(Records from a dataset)
• • • •

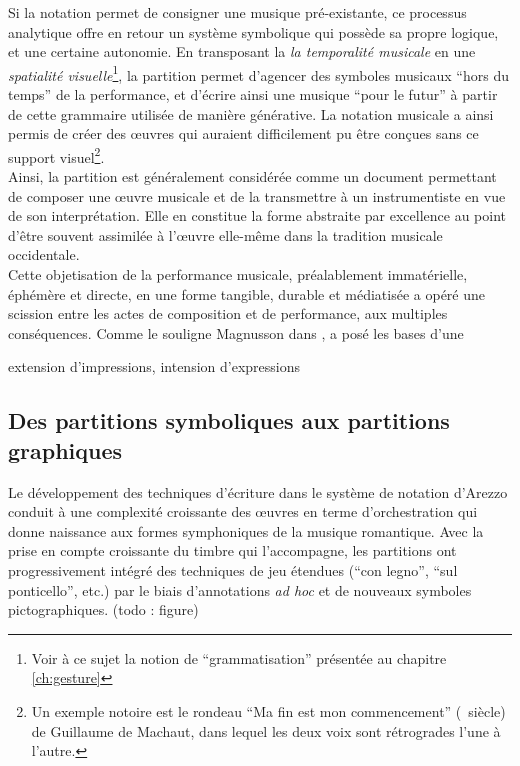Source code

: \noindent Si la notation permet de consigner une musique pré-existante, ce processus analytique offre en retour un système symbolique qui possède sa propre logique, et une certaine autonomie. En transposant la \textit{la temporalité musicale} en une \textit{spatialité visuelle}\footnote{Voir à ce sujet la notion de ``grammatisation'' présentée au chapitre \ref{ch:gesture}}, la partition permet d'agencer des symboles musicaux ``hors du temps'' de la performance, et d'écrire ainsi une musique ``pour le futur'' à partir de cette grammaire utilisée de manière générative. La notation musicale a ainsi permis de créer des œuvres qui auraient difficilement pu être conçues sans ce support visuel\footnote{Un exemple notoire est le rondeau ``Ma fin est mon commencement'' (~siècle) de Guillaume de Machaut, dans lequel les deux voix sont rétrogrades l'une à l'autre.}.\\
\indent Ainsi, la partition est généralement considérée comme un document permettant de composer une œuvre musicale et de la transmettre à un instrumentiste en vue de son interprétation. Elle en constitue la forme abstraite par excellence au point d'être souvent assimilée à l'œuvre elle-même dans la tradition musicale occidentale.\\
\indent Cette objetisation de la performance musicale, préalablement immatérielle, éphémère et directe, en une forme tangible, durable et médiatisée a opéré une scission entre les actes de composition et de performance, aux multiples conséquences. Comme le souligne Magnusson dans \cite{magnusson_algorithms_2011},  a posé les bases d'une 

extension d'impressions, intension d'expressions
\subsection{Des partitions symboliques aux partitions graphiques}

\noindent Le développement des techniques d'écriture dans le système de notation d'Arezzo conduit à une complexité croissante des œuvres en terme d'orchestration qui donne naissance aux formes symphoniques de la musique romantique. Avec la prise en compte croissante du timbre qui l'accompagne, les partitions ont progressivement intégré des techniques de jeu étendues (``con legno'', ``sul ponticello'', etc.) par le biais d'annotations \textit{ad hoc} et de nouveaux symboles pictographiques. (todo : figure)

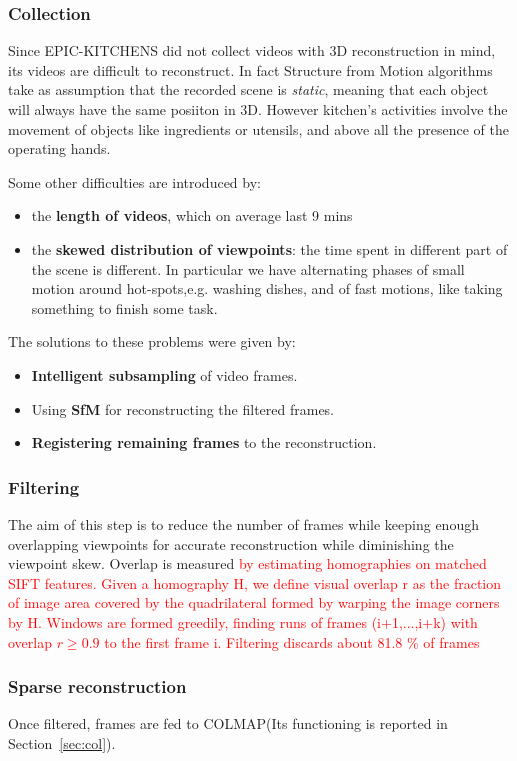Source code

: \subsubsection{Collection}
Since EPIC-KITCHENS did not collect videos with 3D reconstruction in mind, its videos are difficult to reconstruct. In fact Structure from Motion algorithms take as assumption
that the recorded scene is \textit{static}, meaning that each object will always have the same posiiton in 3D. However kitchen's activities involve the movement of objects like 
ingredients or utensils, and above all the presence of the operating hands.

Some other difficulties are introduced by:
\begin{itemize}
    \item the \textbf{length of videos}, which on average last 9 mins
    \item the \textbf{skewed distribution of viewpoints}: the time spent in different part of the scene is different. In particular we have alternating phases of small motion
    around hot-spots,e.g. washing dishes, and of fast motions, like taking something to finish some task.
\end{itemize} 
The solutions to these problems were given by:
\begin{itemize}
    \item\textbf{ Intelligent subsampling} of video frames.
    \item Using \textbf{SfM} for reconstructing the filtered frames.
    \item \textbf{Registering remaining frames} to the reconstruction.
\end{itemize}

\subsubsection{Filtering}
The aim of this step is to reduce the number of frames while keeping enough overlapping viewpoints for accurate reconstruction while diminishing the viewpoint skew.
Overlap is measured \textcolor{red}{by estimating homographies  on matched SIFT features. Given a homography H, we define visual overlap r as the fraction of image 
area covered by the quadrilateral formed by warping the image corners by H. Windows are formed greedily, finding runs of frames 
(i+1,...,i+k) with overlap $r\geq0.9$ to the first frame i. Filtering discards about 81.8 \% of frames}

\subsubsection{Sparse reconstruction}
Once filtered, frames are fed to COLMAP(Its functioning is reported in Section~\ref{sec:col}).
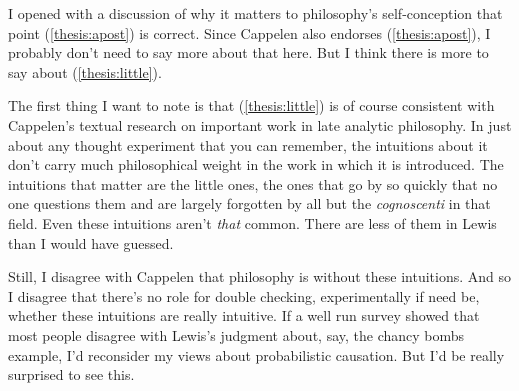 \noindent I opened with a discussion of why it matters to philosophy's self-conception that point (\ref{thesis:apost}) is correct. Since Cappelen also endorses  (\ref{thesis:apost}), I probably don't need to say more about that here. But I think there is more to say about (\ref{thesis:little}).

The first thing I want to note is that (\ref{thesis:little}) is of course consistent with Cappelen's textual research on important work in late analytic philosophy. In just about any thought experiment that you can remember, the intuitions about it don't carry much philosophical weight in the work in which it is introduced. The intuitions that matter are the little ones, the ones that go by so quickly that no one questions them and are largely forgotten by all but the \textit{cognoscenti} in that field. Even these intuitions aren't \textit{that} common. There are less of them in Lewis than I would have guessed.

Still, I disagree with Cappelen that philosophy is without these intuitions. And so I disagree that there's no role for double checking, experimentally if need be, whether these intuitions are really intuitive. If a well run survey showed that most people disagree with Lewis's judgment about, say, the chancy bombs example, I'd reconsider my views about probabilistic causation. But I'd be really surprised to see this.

• • • •

What you should do ::
Reproduce each line of the records above, exactly and without pictures.

Task answer ::
Source code

: \noindent Si la notation permet de consigner une musique pré-existante, ce processus analytique offre en retour un système symbolique qui possède sa propre logique, et une certaine autonomie. En transposant la \textit{la temporalité musicale} en une \textit{spatialité visuelle}\footnote{Voir à ce sujet la notion de ``grammatisation'' présentée au chapitre \ref{ch:gesture}}, la partition permet d'agencer des symboles musicaux ``hors du temps'' de la performance, et d'écrire ainsi une musique ``pour le futur'' à partir de cette grammaire utilisée de manière générative. La notation musicale a ainsi permis de créer des œuvres qui auraient difficilement pu être conçues sans ce support visuel\footnote{Un exemple notoire est le rondeau ``Ma fin est mon commencement'' (~siècle) de Guillaume de Machaut, dans lequel les deux voix sont rétrogrades l'une à l'autre.}.\\
\indent Ainsi, la partition est généralement considérée comme un document permettant de composer une œuvre musicale et de la transmettre à un instrumentiste en vue de son interprétation. Elle en constitue la forme abstraite par excellence au point d'être souvent assimilée à l'œuvre elle-même dans la tradition musicale occidentale.\\
\indent Cette objetisation de la performance musicale, préalablement immatérielle, éphémère et directe, en une forme tangible, durable et médiatisée a opéré une scission entre les actes de composition et de performance, aux multiples conséquences. Comme le souligne Magnusson dans \cite{magnusson_algorithms_2011},  a posé les bases d'une 

extension d'impressions, intension d'expressions
\subsection{Des partitions symboliques aux partitions graphiques}

\noindent Le développement des techniques d'écriture dans le système de notation d'Arezzo conduit à une complexité croissante des œuvres en terme d'orchestration qui donne naissance aux formes symphoniques de la musique romantique. Avec la prise en compte croissante du timbre qui l'accompagne, les partitions ont progressivement intégré des techniques de jeu étendues (``con legno'', ``sul ponticello'', etc.) par le biais d'annotations \textit{ad hoc} et de nouveaux symboles pictographiques. (todo : figure)

Source code

: \subsubsection{Collection}
Since EPIC-KITCHENS did not collect videos with 3D reconstruction in mind, its videos are difficult to reconstruct. In fact Structure from Motion algorithms take as assumption
that the recorded scene is \textit{static}, meaning that each object will always have the same posiiton in 3D. However kitchen's activities involve the movement of objects like 
ingredients or utensils, and above all the presence of the operating hands.

Some other difficulties are introduced by:
\begin{itemize}
    \item the \textbf{length of videos}, which on average last 9 mins
    \item the \textbf{skewed distribution of viewpoints}: the time spent in different part of the scene is different. In particular we have alternating phases of small motion
    around hot-spots,e.g. washing dishes, and of fast motions, like taking something to finish some task.
\end{itemize} 
The solutions to these problems were given by:
\begin{itemize}
    \item\textbf{ Intelligent subsampling} of video frames.
    \item Using \textbf{SfM} for reconstructing the filtered frames.
    \item \textbf{Registering remaining frames} to the reconstruction.
\end{itemize}

\subsubsection{Filtering}
The aim of this step is to reduce the number of frames while keeping enough overlapping viewpoints for accurate reconstruction while diminishing the viewpoint skew.
Overlap is measured \textcolor{red}{by estimating homographies  on matched SIFT features. Given a homography H, we define visual overlap r as the fraction of image 
area covered by the quadrilateral formed by warping the image corners by H. Windows are formed greedily, finding runs of frames 
(i+1,...,i+k) with overlap $r\geq0.9$ to the first frame i. Filtering discards about 81.8 \% of frames}

\subsubsection{Sparse reconstruction}
Once filtered, frames are fed to COLMAP(Its functioning is reported in Section~\ref{sec:col}).
 \noindent I opened with a discussion of why it matters to philosophy's self-conception that point (\ref{thesis:apost}) is correct. Since Cappelen also endorses  (\ref{thesis:apost}), I probably don't need to say more about that here. But I think there is more to say about (\ref{thesis:little}).

The first thing I want to note is that (\ref{thesis:little}) is of course consistent with Cappelen's textual research on important work in late analytic philosophy. In just about any thought experiment that you can remember, the intuitions about it don't carry much philosophical weight in the work in which it is introduced. The intuitions that matter are the little ones, the ones that go by so quickly that no one questions them and are largely forgotten by all but the \textit{cognoscenti} in that field. Even these intuitions aren't \textit{that} common. There are less of them in Lewis than I would have guessed.

Still, I disagree with Cappelen that philosophy is without these intuitions. And so I disagree that there's no role for double checking, experimentally if need be, whether these intuitions are really intuitive. If a well run survey showed that most people disagree with Lewis's judgment about, say, the chancy bombs example, I'd reconsider my views about probabilistic causation. But I'd be really surprised to see this.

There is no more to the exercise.